Edit: We can make registration in our dynamic libraries to rely on mangled set of sections - we may have one per registry used in binary, each stores a pointer to the registry and a function pointer to be invoked when the first one is initialized. To check if library has registered everything it needed to we may want to employ some additional function to check whether all pointers to registries are non-null (set)

1 Like

Thanks, I'll take a look at that. Is your thinking that an initiative would be to explore the problem space for general solutions (such as the one proposed just above)?

1 Like

I think a future extension (it certainly doesn't have to be in the first pass IMO) would be to support naming the resulting symbol for cdylib crates (e.g., plugins). This would allow library loader APIs (e.g., libloading) to access these arrays at some stable location (with an attribute naming it).

Although whatever symbol is accessed could also just have a method to return a pointer to the array in the binary, so maybe it's not actually all that useful.

Dynamic library constructors are the same problem as "life before main". I may just want to ask "does this library load" without having to worry about any of its code hooking itself into what I already have¹. I think we should try to avoid them. This leads me, at least, to conclude that explicit loading of static data into lookup structures is better. It also allows one to juggle multiple registries and have a one that has the exe+dynlibA instances in it and another with exe+dynlibB in it. Basically, the language should provide the data in the binaries in some structured way and how it gets used is up to the stdlib (for the executable itself) and crates (like libloading for dynamic loading) instead of happening Like Magic™.

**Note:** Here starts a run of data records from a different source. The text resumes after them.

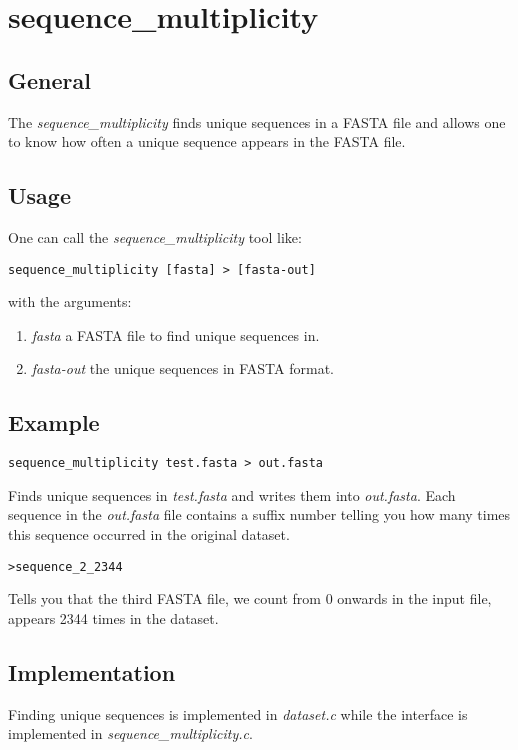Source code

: \section{sequence\_multiplicity} \label{sec-seqmult}

\subsection{General}

The \emph{sequence\_multiplicity} finds unique sequences in a FASTA file and
allows one to know how often a unique sequence appears in the FASTA
file.

\subsection{Usage}

One can call the \emph{sequence\_multiplicity} tool like:
\begin{lstlisting}
sequence_multiplicity [fasta] > [fasta-out]
\end{lstlisting}
with the arguments:
\begin{enumerate}
\item \emph{fasta} a FASTA file to find unique sequences in.
\item \emph{fasta-out} the unique sequences in FASTA format.
\end{enumerate}

\subsection{Example}
\begin{lstlisting}
sequence_multiplicity test.fasta > out.fasta
\end{lstlisting}
Finds unique sequences in \emph{test.fasta} and writes them into
\emph{out.fasta}. Each sequence in the \emph{out.fasta} file contains
a suffix number telling you how many times this sequence occurred in
the original dataset. 
\begin{lstlisting}
>sequence_2_2344 
\end{lstlisting}
Tells you that the third FASTA file, we count from 0 onwards in the
input file, appears 2344 times in the dataset.  

\subsection{Implementation}
Finding unique sequences is implemented in \emph{dataset.c} while
the interface is implemented in \emph{sequence\_multiplicity.c}.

¹ I'll note that unloading is fundamentally impossible because some platforms no-op it (musl), others are conditional (macOS will not unload libraries that use thread-local storage), and may run into destructor order problems. There is no way to know which of A or B can be unloaded first regardless of their initial order. Assuming A was first, B cannot be unloaded first because it may have registered hooks into A APIs. But B may also use and store A's APIs it found when loaded, so it can't be unloaded after either.